Ela é dirigida pelo bispo de Jales (SP), d. Demétrio Valentini. Por ter sido eleito pela Assembléia Geral (órgão máximo da CNBB) ele mantém, até, certa independência da presidência da entidade.
Foi d. Valentini que, na semana passada, chamou Sérgio Motta de "bobo da corte". Foi uma resposta aos ataques do ministro das Comunicações a d. Luciano Mendes de Almeida, que tem condenado a privatização Vale do Rio Doce.
A resposta oficial da CNBB ao ataque do ministro do governo Fernando Henrique Cardoso foi mais branda e só veio dois dias depois, por meio de uma nota assinada pelo secretário-geral da entidade, d. Raymundo Damasceno. O fato de d. Lucas não ter assinado a nota provocou mal-estar entre os "progressistas".
A reforma agrária e, em particular, a ação do MST (Movimento dos Trabalhadores Rurais Sem Terra) também coloca em campos opostos d. Lucas e os bispos "progressistas".
O presidente da CNBB já tentou "abrandar" o conteúdo de manifestações oficiais da entidade sobre o assunto. Sem sucesso.
O mesmo ocorreu na Campanha da Fraternidade de 96 ("Fraternidade e Política"). D. Lucas tentou tirar do texto-base citações do poema "O Analfabeto Político", do escritor socialista alemão Bertolt Brecht.
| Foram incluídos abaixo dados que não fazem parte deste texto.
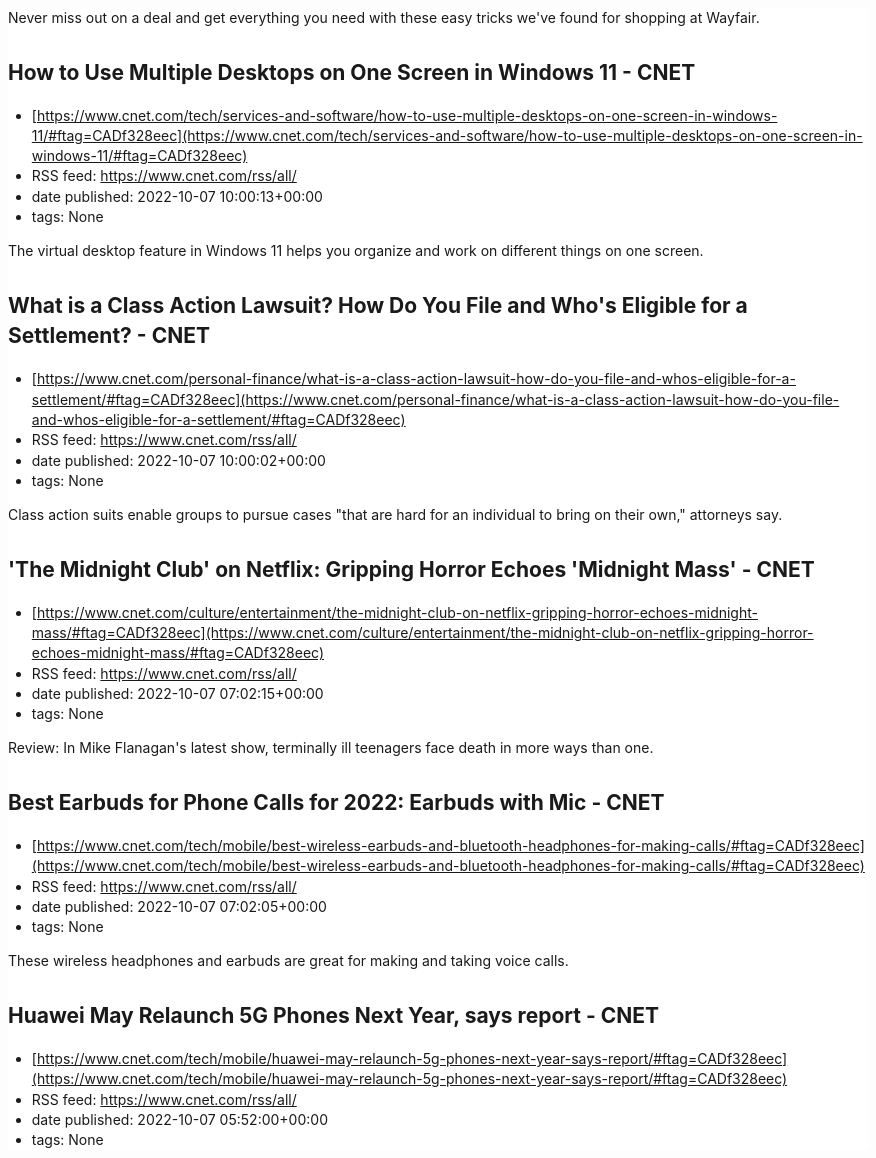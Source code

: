 Never miss out on a deal and get everything you need with these easy tricks we've found for shopping at Wayfair.

## How to Use Multiple Desktops on One Screen in Windows 11     - CNET
 - [https://www.cnet.com/tech/services-and-software/how-to-use-multiple-desktops-on-one-screen-in-windows-11/#ftag=CADf328eec](https://www.cnet.com/tech/services-and-software/how-to-use-multiple-desktops-on-one-screen-in-windows-11/#ftag=CADf328eec)
 - RSS feed: https://www.cnet.com/rss/all/
 - date published: 2022-10-07 10:00:13+00:00
 - tags: None

The virtual desktop feature in Windows 11 helps you organize and work on different things on one screen.

## What is a Class Action Lawsuit? How Do You File and Who's Eligible for a Settlement?     - CNET
 - [https://www.cnet.com/personal-finance/what-is-a-class-action-lawsuit-how-do-you-file-and-whos-eligible-for-a-settlement/#ftag=CADf328eec](https://www.cnet.com/personal-finance/what-is-a-class-action-lawsuit-how-do-you-file-and-whos-eligible-for-a-settlement/#ftag=CADf328eec)
 - RSS feed: https://www.cnet.com/rss/all/
 - date published: 2022-10-07 10:00:02+00:00
 - tags: None

Class action suits enable groups to pursue cases "that are hard for an individual to bring on their own," attorneys say.

## 'The Midnight Club' on Netflix: Gripping Horror Echoes 'Midnight Mass'     - CNET
 - [https://www.cnet.com/culture/entertainment/the-midnight-club-on-netflix-gripping-horror-echoes-midnight-mass/#ftag=CADf328eec](https://www.cnet.com/culture/entertainment/the-midnight-club-on-netflix-gripping-horror-echoes-midnight-mass/#ftag=CADf328eec)
 - RSS feed: https://www.cnet.com/rss/all/
 - date published: 2022-10-07 07:02:15+00:00
 - tags: None

Review: In Mike Flanagan's latest show, terminally ill teenagers face death in more ways than one.

## Best Earbuds for Phone Calls for 2022: Earbuds with Mic     - CNET
 - [https://www.cnet.com/tech/mobile/best-wireless-earbuds-and-bluetooth-headphones-for-making-calls/#ftag=CADf328eec](https://www.cnet.com/tech/mobile/best-wireless-earbuds-and-bluetooth-headphones-for-making-calls/#ftag=CADf328eec)
 - RSS feed: https://www.cnet.com/rss/all/
 - date published: 2022-10-07 07:02:05+00:00
 - tags: None

These wireless headphones and earbuds are great for making and taking voice calls.

## Huawei May Relaunch 5G Phones Next Year, says report     - CNET
 - [https://www.cnet.com/tech/mobile/huawei-may-relaunch-5g-phones-next-year-says-report/#ftag=CADf328eec](https://www.cnet.com/tech/mobile/huawei-may-relaunch-5g-phones-next-year-says-report/#ftag=CADf328eec)
 - RSS feed: https://www.cnet.com/rss/all/
 - date published: 2022-10-07 05:52:00+00:00
 - tags: None
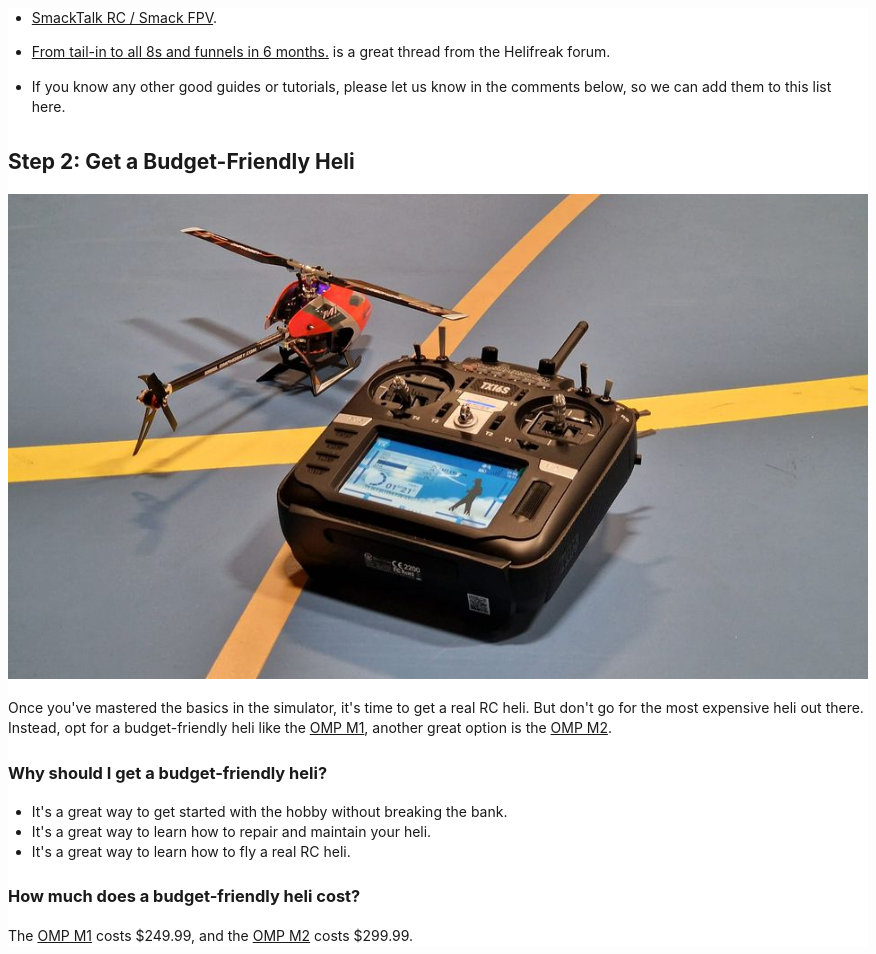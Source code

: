- [SmackTalk RC / Smack FPV](https://www.youtube.com/@SmackTalkRC).

- [From tail-in to all 8s and funnels in 6 months.](https://www.helifreak.com/showthread.php?t=531380) is a great thread from the Helifreak forum.

- If you know any other good guides or tutorials, please let us know in the comments below, so we can add them to this list here.

## Step 2: Get a Budget-Friendly Heli

![OMP M1 with TX16](/assets/images/posts/2023/what-is-the-best-way-to-start-the-hobby/radiomaster-m1.jpg)

Once you've mastered the basics in the simulator, it's time to get a real RC heli. But don't go for the most expensive heli out there. Instead, opt for a budget-friendly heli like the [OMP M1](https://www.omphobby.com/OMPHOBBY-M1-RC-Helicopter-EVO-Version-OMPHOBBY-M1-EVO-Heli-p3423251.html), another great option is the [OMP M2](https://www.omphobby.com/OMPHOBBY-M2-RC-Helicopter-EVO-Version-OMPHOBBY-M2-EVO-Heli-p3385875.html).

### Why should I get a budget-friendly heli?

- It's a great way to get started with the hobby without breaking the bank.
- It's a great way to learn how to repair and maintain your heli.
- It's a great way to learn how to fly a real RC heli.

### How much does a budget-friendly heli cost?

The [OMP M1](https://www.omphobby.com/OMPHOBBY-M1-RC-Helicopter-EVO-Version-OMPHOBBY-M1-EVO-Heli-p3423251.html) costs $249.99, and the [OMP M2](https://www.omphobby.com/OMPHOBBY-M2-RC-Helicopter-EVO-Version-OMPHOBBY-M2-EVO-Heli-p3385875.html) costs $299.99.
As citações, que falam sobre o risco de não se interessar por política, acabaram mantidas.
Acima da CEP, na hierarquia da CNBB, ainda está o CP (Conselho Permanente). Ele é formado pelos integrantes da CEP e por bispos das 13 regionais estaduais da entidade. Também participam representantes dos organismos da CNBB, como a CPT (Comissão Pastoral da Terra).
A escolha do pregador do retiro dos bispos em Itaici exemplifica como os órgãos colegiados da CNBB detém o poder na entidade.
Na última reunião da CP, d. Lucas apresentou o nome do pregador oficial dos retiros do Vaticano, frei Cantalamessa, para falar aos bispos reunidos em Itaici. A proposta foi rejeita.
D. Lucas cuida da moral
Em seu lugar, os "progressistas" conseguiram indicar o biblista Carlos Mesters, ligado à Teologia da Libertação (sustentáculo teórico da corrente "progressista") e que já enfrentou problemas com o próprio Vaticano por suas idéias.
Apesar de deixar a participação política de lado, d. Lucas não descuida dos temas morais.
Suas declarações costumam criticar duramente o aborto, as cenas de sexo na TV, a educação sexual nas escolas e as campanhas de incentivo ao uso de camisinhas.
Para alguns bispos, d. Lucas abriu mão do peso político de seu cargo, preferindo atuar em questões morais, muito caras à igreja. Essa ausência é ocupada pelos bispos que, há mais de duas décadas, fazem a política da CNBB.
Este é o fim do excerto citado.